In This Issue

doi:10.4049/jimmunol.1690013

Suppressing Skin Sensitivity

Contact hypersensitivity (CHS), which models allergic contact dermatitis, is mediated by hapten-specific CD8⁺ T cells and neutrophils and can be controlled by regulatory T cells (Tregs). Complexes consisting of IL-2 and the anti–IL-2 Ab JES6-1 can expand Tregs and suppress inflammatory diseases, leading El Beidaq et al. (p. 1567) to assess whether in vivo expansion of Tregs using IL-2/JES6-1 could effectively treat CHS. Administration of IL-2/JES6-1 to mice either before sensitization or during priming but before challenge caused the expansion of both thymically generated natural Tregs (nTregs) and peripheral Tregs (pTregs) and suppressed CHS, as measured by a reduction in ear swelling relative to control animals. In addition to expanding Tregs, IL-2/JES6-1 treatment reduced the infiltration of neutrophils and CD8⁺ T cells into ear tissue and downregulated CD86 expression on dendritic cells (DCs) without affecting DC migration. Restoration of CHS despite IL-2/JES6-1 treatment in mice in which Tregs were selectively depleted confirmed that Tregs expanded by IL-2/JES6-1 were responsible for CHS suppression. In Treg-sufficient mice, suppression of CHS using IL-2/JES6-1 was maintained for at least 22 d following treatment and was specific to the sensitizing allergen but not limited to the site of the initial challenge. This long-lasting protection was accompanied by a protracted reduction in hapten-specific CD8⁺ T cells and long-lived expansion of both nTregs and pTregs in the lymph nodes. These data indicate that IL-2/JES6-1 treatment can expand Tregs that suppress CHS during both the priming and effector phase of disease and maintain this suppression long term.
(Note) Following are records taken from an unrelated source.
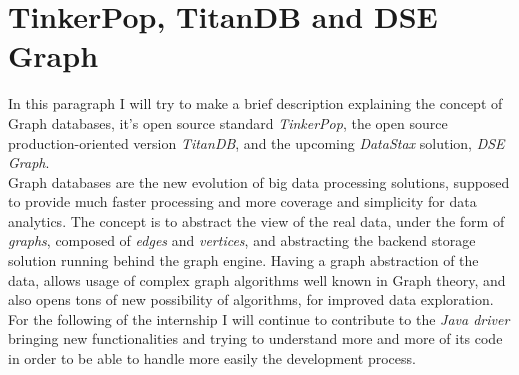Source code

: \documentclass[a4paper]{report}
\newcommand{\ds}{\emph{DataStax\xspace}}
\newcommand{\jd}{\emph{Java driver\xspace}}
\newcommand{\dseg}{\emph{DSE Graph\xspace}}
\newcommand{\tdb}{\emph{TitanDB\xspace}}
\begin{document}
\section{TinkerPop, TitanDB and DSE Graph}
In this paragraph I will try to make a brief description explaining the concept of Graph databases, it's open source standard \emph{TinkerPop}, the open source production-oriented version \tdb{}, and the upcoming \ds{} solution, \dseg{}.\\
Graph databases are the new evolution of big data processing solutions, supposed to provide much faster processing and more coverage and simplicity for data analytics. The concept is to abstract the view of the real data, under the form of \emph{graphs}, composed of \emph{edges} and \emph{vertices}, and abstracting the backend storage solution running behind the graph engine. Having a graph abstraction of the data, allows usage of complex graph algorithms well known in Graph theory, and also opens tons of new possibility of algorithms, for improved data exploration.\\




For the following of the internship I will continue to contribute to the \jd{} bringing new functionalities and trying to understand more and more of its code in order to be able to handle more easily the development process.







\end{document}
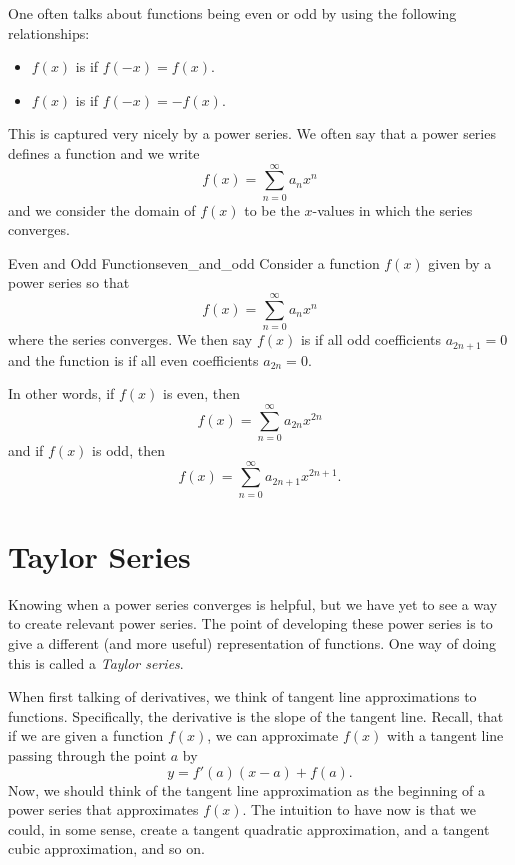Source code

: One often talks about functions being even or odd by using the following relationships:
\begin{itemize}
    \item $f(x)$ is  if $f(-x)=f(x)$.
    \item $f(x)$ is  if $f(-x)=-f(x)$.
\end{itemize}
This is captured very nicely by a power series. We often say that a power series defines a function and we write
\[
f(x)=\sum_{n=0}^\infty a_n x^n
\]
and we consider the domain of $f(x)$ to be the $x$-values in which the series converges.

\begin{prop}{Even and Odd Functions}{even_and_odd}
Consider a function $f(x)$ given by a power series so that
\[
f(x) = \sum_{n=0}^\infty a_n x^n
\]
where the series converges. We then say $f(x)$ is  if all odd coefficients $a_{2n+1}=0$ and the function is  if all even coefficients $a_{2n}=0$.

In other words, if $f(x)$ is even, then
\[
f(x)=\sum_{n=0}^\infty a_{2n}x^{2n}
\]
and if $f(x)$ is odd, then
\[
f(x)=\sum_{n=0}^\infty a_{2n+1}x^{2n+1}.
\]
\end{prop}

\section{Taylor Series}

Knowing when a power series converges is helpful, but we have yet to see a way to create relevant power series.  The point of developing these power series is to give a different (and more useful) representation of functions. One way of doing this is called a \emph{Taylor series}.

When first talking of derivatives, we think of tangent line approximations to functions.  Specifically, the derivative is the slope of the tangent line.  Recall, that if we are given a function $f(x)$, we can approximate $f(x)$ with a tangent line passing through the point $a$ by
\[
y = f'(a)(x-a)+f(a).
\]
Now, we should think of the tangent line approximation as the beginning of a power series that approximates $f(x)$.  The intuition to have now is that we could, in some sense, create a tangent quadratic approximation, and a tangent cubic approximation, and so on.


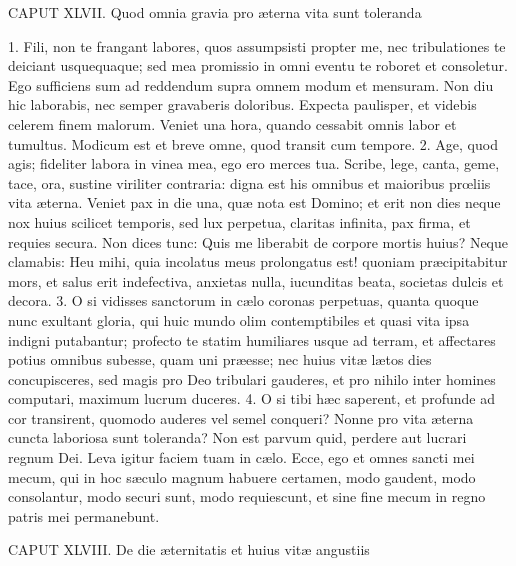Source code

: \documentclass[twoside]{article}
\begin{document}
CAPUT XLVII.
Quod omnia gravia pro æterna vita sunt toleranda

1. Fili, non te frangant labores, quos assumpsisti propter me, nec tribulationes te deiciant usquequaque; sed mea promissio in omni eventu te roboret et consoletur. Ego sufficiens sum ad reddendum supra omnem modum et mensuram. Non diu hic laborabis, nec semper gravaberis doloribus. Expecta paulisper, et videbis celerem finem malorum. Veniet una hora, quando cessabit omnis labor et tumultus. Modicum est et breve omne, quod transit cum tempore.
2. Age, quod agis; fideliter labora in vinea mea, ego ero merces tua. Scribe, lege, canta, geme, tace, ora, sustine viriliter contraria: digna est his omnibus et maioribus prœliis vita æterna. Veniet pax in die una, quæ nota est Domino; et erit non dies neque nox huius scilicet temporis, sed lux perpetua, claritas infinita, pax firma, et requies secura. Non dices tunc: Quis me liberabit de corpore mortis huius? Neque clamabis: Heu mihi, quia incolatus meus prolongatus est! quoniam præcipitabitur mors, et salus erit indefectiva, anxietas nulla, iucunditas beata, societas dulcis et decora.
3. O si vidisses sanctorum in cælo coronas perpetuas, quanta quoque nunc exultant gloria, qui huic mundo olim contemptibiles et quasi vita ipsa indigni putabantur; profecto te statim humiliares usque ad terram, et affectares potius omnibus subesse, quam uni præesse; nec huius vitæ lætos dies concupisceres, sed magis pro Deo tribulari gauderes, et pro nihilo inter homines computari, maximum lucrum duceres.
4. O si tibi hæc saperent, et profunde ad cor transirent, quomodo auderes vel semel conqueri? Nonne pro vita æterna cuncta laboriosa sunt toleranda? Non est parvum quid, perdere aut lucrari regnum Dei. Leva igitur faciem tuam in cælo. Ecce, ego et omnes sancti mei mecum, qui in hoc sæculo magnum habuere certamen, modo gaudent, modo consolantur, modo securi sunt, modo requiescunt, et sine fine mecum in regno patris mei permanebunt.


CAPUT XLVIII.
De die æternitatis et huius vitæ angustiis
\end{document}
With IL-2, Timing Is Everything

Augmenting CD8⁺ T cell responses, including establishing durable memory, is an ongoing goal of vaccinations against infections and tumors. In this issue, Kim et al. (p. 1754) investigated whether enhancement of IL-2 signals using IL-2/anti–IL-2 Ab complexes (IL-2c) during responses to dendritic cell (DC)-based vaccination could effectively augment the induction of protective memory CD8⁺ T cells. Relative to treatment with rat Ig, treatment of mice with IL-2c on days 4–6 after immunization with Ag-pulsed DCs greatly increased the population of terminally differentiated Ag-specific CD8⁺ effector T cells which, in time, contracted via Bim-mediated apoptosis. However, this relatively late treatment did not affect memory CD8⁺ T cell numbers, suggesting that differentiation of effector and memory T cells were separable processes in this system. In contrast, IL-2c treatment during days 1–3 after DC immunization (when priming is taking place) resulted in expansion of both effector and memory CD8⁺ T cells. Analysis of the expanded Ag-specific T cells showed that early, but not late, IL-2c treatment resulted in a metabolic profile favoring memory precursor effector cells rather than short-lived effector cells. Suggesting an indirect effect of IL-2c on T cells via modulation of DC function, the authors observed downregulation of CD80/86 on DCs following early IL-2c treatment in vivo. This downregulation was mediated by regulatory T cells (Tregs) expanded by early IL-2c treatment acting through a mechanism involving CTLA-4. Blockade of CTLA-4 in vivo impaired the generation of CD8⁺ memory T cells but did not impact effector T cell generation, suggesting that IL-2c causes expansion of memory precursor effector cells by inducing expansion of CTLA-4-expressing Tregs that interact with DCs and cause them to favor the promotion of memory CD8⁺ T cell development. These results are broadly applicable to vaccine design and support the potential for therapeutic modulation of T cell immunity through manipulation of IL-2 signals.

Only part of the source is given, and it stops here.